**Problem details**
Copy each entry below unchanged; the images do not go in the copy.
─── Records to use
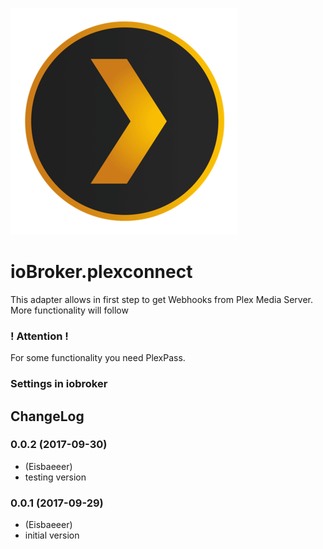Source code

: ![Logo](admin/plex-logo.png)
# ioBroker.plexconnect

This adapter allows in first step to get Webhooks from Plex Media Server.
More functionality will follow

### ! Attention !

For some functionality you need PlexPass.

### Settings in iobroker

## ChangeLog

### 0.0.2 (2017-09-30)
* (Eisbaeeer) 
* testing version

### 0.0.1 (2017-09-29)
* (Eisbaeeer) 
* initial version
──────
**Expected output**
Source code

: ![Logo](admin/plex-logo.png)
# ioBroker.plexconnect

This adapter allows in first step to get Webhooks from Plex Media Server.
More functionality will follow

### ! Attention !

For some functionality you need PlexPass.

### Settings in iobroker

## ChangeLog

### 0.0.2 (2017-09-30)
* (Eisbaeeer) 
* testing version

### 0.0.1 (2017-09-29)
* (Eisbaeeer) 
* initial version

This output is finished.